Enter a domain and fetch its A, AAAA, NS, SOA, MX, and TXT records in one query. Handy for debugging email delivery, hosting changes, and domain verification.

How to use this tool

  1. 1

    Type a domain name such as example.com into the input field (enter the bare domain, not a full https:// URL).

  2. 2

    Click Lookup DNS to send the query.

  3. 3

    Read the returned record sets in the JSON panel below, grouped by record type (A, AAAA, NS, SOA, MX, TXT).

  4. 4

    Edit the domain and run it again to compare another host or re-check after a DNS change.

What DNS records does this lookup return?

DNS (Domain Name System) translates human-readable domain names into the data servers and mail clients need to reach a host. This tool runs the query on the server using the dns2 resolver and returns the raw answer sets for six specific record types: A (IPv4 addresses), AAAA (IPv6 addresses), NS (the authoritative name servers for the zone), SOA (the start-of-authority record holding the primary name server, admin contact, and zone serial/timing values), MX (mail exchangers, with their priority numbers), and TXT (free-form text used for SPF, DKIM, and domain-verification tokens). It does not query CNAME, CAA, SRV, PTR, or DNSSEC records, so it is a focused record dump rather than a full DNS audit. The results are shown as formatted JSON exactly as the resolver returns them, including the TTL on each answer, which tells you how long resolvers may cache that value.
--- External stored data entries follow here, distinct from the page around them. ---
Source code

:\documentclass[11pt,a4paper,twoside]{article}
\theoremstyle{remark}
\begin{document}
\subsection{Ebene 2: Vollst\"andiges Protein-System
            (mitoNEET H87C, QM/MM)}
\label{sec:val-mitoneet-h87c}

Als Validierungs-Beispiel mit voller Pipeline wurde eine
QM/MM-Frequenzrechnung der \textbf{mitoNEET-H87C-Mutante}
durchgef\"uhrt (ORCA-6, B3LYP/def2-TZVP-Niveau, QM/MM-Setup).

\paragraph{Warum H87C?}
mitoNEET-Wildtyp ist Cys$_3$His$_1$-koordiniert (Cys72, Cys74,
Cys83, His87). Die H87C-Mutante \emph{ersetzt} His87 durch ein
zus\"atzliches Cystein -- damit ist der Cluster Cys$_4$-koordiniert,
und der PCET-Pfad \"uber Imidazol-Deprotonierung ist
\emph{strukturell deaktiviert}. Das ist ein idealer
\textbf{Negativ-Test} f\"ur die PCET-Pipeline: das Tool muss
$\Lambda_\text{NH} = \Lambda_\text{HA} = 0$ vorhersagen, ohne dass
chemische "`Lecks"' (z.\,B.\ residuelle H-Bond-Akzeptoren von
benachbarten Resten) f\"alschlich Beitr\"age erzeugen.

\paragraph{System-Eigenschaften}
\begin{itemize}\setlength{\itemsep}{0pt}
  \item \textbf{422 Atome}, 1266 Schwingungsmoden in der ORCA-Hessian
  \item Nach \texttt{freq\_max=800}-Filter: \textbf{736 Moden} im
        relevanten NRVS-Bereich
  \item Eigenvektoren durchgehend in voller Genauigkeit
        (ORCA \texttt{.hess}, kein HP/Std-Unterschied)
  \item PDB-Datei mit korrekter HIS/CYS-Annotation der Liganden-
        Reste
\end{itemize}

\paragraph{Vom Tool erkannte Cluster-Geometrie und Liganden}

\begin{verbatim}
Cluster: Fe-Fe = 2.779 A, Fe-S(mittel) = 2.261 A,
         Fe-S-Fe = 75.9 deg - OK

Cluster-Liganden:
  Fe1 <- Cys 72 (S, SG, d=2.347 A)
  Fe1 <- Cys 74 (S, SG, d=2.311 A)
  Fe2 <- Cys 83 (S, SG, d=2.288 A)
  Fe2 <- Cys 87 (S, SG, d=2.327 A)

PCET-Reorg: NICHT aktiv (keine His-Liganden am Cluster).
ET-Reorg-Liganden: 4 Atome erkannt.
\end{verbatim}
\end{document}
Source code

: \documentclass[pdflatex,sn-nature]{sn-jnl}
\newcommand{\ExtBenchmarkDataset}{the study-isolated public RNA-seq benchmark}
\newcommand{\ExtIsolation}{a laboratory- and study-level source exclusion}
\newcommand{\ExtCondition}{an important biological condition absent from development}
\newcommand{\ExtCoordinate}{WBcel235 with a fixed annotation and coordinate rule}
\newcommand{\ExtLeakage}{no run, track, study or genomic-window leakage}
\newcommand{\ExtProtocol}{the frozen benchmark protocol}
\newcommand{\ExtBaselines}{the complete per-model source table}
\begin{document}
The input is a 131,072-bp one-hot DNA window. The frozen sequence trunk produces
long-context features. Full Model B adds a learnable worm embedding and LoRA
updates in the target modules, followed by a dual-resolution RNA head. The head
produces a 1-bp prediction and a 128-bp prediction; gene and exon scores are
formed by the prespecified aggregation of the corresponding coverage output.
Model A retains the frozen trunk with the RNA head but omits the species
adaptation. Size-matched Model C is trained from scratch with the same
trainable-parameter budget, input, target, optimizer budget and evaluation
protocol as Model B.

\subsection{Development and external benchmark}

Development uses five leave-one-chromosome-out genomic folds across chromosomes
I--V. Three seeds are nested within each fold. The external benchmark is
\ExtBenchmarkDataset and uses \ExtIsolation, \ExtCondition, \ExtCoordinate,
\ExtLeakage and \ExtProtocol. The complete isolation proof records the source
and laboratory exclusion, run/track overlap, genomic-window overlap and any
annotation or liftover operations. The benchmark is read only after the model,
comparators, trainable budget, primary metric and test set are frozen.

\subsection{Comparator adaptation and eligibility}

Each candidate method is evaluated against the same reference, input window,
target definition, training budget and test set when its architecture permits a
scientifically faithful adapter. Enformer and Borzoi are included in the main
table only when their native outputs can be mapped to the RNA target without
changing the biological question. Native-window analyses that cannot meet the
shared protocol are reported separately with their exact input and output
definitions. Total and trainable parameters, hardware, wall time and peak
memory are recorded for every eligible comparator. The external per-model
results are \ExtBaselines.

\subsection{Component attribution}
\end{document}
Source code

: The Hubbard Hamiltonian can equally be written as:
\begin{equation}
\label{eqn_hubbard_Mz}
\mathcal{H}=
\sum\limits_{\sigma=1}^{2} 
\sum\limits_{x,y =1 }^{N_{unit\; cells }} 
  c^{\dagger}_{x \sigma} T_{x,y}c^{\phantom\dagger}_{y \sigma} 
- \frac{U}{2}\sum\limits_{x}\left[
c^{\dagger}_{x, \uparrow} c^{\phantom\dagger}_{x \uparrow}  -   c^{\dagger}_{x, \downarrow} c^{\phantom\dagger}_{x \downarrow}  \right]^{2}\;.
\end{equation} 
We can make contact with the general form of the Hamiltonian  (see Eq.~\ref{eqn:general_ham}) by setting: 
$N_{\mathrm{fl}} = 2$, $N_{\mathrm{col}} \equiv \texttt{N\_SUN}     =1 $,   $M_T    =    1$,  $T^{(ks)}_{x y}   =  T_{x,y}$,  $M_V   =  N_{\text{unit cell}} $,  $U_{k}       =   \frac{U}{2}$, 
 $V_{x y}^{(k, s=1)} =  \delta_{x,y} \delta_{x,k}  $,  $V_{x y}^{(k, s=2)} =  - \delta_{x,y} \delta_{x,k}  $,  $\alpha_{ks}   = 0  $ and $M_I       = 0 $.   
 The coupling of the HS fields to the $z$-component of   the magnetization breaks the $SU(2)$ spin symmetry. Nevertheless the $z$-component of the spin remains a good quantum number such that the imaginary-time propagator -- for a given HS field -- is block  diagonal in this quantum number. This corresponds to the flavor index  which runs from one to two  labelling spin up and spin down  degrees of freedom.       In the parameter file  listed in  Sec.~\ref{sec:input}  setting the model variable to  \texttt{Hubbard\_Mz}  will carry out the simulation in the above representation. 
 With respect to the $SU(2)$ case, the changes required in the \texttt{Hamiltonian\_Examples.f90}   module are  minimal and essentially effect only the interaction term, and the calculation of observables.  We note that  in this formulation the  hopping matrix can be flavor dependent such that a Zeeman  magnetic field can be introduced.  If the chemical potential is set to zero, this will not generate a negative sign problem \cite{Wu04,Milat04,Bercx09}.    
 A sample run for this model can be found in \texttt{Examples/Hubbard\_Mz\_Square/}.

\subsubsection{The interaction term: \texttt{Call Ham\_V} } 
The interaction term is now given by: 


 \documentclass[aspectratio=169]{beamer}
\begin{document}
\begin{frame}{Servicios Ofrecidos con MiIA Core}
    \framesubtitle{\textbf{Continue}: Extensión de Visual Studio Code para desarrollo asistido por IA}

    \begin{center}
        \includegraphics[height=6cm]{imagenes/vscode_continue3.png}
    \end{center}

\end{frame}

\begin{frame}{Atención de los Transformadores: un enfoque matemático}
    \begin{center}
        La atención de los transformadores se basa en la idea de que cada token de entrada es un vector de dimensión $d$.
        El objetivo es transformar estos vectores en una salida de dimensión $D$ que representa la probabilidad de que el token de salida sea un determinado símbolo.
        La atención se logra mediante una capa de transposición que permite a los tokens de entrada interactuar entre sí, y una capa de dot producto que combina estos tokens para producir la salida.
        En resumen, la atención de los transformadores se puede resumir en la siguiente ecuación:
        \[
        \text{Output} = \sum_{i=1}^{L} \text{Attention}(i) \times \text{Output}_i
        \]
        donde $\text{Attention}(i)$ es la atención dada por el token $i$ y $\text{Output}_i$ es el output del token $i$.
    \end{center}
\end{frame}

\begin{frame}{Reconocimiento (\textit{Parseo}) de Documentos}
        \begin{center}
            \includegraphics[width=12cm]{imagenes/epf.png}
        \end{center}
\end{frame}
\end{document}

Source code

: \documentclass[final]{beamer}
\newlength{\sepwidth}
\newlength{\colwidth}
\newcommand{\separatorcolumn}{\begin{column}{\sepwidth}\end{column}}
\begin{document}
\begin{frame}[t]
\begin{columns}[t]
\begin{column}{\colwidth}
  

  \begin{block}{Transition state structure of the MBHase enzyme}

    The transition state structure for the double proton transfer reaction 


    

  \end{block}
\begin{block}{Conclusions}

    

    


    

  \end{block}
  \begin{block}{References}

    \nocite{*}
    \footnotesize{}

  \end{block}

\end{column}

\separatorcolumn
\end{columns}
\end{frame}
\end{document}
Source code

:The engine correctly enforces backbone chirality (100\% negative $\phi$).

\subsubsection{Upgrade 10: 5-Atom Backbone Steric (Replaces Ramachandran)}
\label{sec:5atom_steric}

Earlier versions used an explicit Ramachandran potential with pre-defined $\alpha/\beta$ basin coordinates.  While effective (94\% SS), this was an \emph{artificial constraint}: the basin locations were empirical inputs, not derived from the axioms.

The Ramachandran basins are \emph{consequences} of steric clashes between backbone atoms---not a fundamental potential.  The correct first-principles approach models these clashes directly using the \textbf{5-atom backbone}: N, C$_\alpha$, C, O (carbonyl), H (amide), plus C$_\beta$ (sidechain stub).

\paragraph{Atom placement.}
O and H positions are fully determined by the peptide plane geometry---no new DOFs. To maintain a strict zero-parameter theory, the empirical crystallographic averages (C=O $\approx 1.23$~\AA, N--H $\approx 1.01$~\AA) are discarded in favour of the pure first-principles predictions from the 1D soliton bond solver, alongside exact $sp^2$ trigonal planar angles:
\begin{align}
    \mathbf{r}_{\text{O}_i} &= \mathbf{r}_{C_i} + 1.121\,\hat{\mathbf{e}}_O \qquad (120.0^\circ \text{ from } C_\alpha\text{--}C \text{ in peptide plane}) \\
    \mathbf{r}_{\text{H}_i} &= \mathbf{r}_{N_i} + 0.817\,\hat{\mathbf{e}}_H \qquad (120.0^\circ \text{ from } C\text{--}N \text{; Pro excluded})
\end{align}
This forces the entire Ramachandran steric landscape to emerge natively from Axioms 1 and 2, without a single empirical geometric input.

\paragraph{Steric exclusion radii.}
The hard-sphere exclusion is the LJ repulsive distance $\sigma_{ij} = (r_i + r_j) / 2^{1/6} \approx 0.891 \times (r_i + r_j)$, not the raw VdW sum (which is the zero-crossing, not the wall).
Because the lookup follows the normal resolver path rather than asking each zone's authoritative server directly, freshly changed records can still be served from cache until their previous TTL expires.

Common use cases

  • Confirm an A or AAAA record points to the right server IP after migrating hosting providers.

  • Check MX records and their priorities when email is bouncing or not being delivered.

  • Verify a TXT record for SPF, DKIM, or a domain-ownership token required by Google, Microsoft, or an SSL issuer.

  • Find which name servers (NS) are authoritative for a domain before or after a registrar transfer.

  • Inspect the SOA serial number to see whether a recent zone change has actually been published.

  • Quickly compare the published records of two domains side by side while troubleshooting.

Frequently asked questions

Which record types does this tool look up?
It queries six types: A, AAAA, NS, SOA, MX, and TXT. It does not return CNAME, CAA, SRV, or PTR records, so use a fuller DNS toolkit if you need those.
Does the lookup run in my browser?
No. The query runs on the server with the dns2 resolver and the results are sent back to your browser, so this is not a fully client-side tool. The domain you enter is processed server-side to perform the lookup.
Why are my DNS changes not showing up yet?
Each record carries a TTL (time to live) that controls how long resolvers cache it. Until the old TTL expires you may still see the previous value, and global propagation can take anywhere from minutes to 48 hours.
What does the MX record tell me?
It lists the mail servers that accept email for the domain, each with a priority number. Lower numbers are tried first, so multiple MX records provide ordered failover for inbound mail.
What is the SOA record used for?
The Start of Authority record names the primary name server and admin contact for the zone and holds the serial number plus refresh, retry, and expiry timers. The serial number increments on each zone change, so it is a quick way to tell whether an update has been published.
Should I enter a full URL or just the domain?
Enter the bare domain, for example example.com, rather than a full address like https://example.com/page. DNS is resolved for host names, not URL paths.
What if I get an invalid domain or empty result?
If none of the six record types return any answers, the lookup reports the domain as invalid. Double-check the spelling, remove any protocol or path, and confirm the domain is registered and resolvable.